Plain-text document sources:
"""

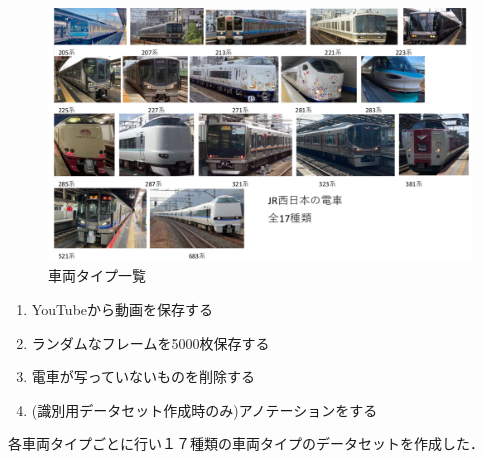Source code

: \usepackage{subcaption}
\usepackage{comment}



\maketitle %
\addtocounter{page}{1}
\thispagestyle{myfirstpage}

\begin{figure}
	\centering
	\includegraphics[width=0.6\linewidth]{fig/densya0202.png}
	\caption{車両タイプ一覧}
	\label{fig:densya0202}
\end{figure}





\begin{enumerate}
	\item YouTubeから動画を保存する
	\item ランダムなフレームを5000枚保存する
	\item 電車が写っていないものを削除する
	\item  (識別用データセット作成時のみ)アノテーションをする
\end{enumerate}
各車両タイプごとに行い１７種類の車両タイプのデータセットを作成した．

"""

Instructions for the task: Filter the entries down to the lines that include the string "item".

Response to the task:
	\item YouTubeから動画を保存する
	\item ランダムなフレームを5000枚保存する
	\item 電車が写っていないものを削除する
	\item  (識別用データセット作成時のみ)アノテーションをする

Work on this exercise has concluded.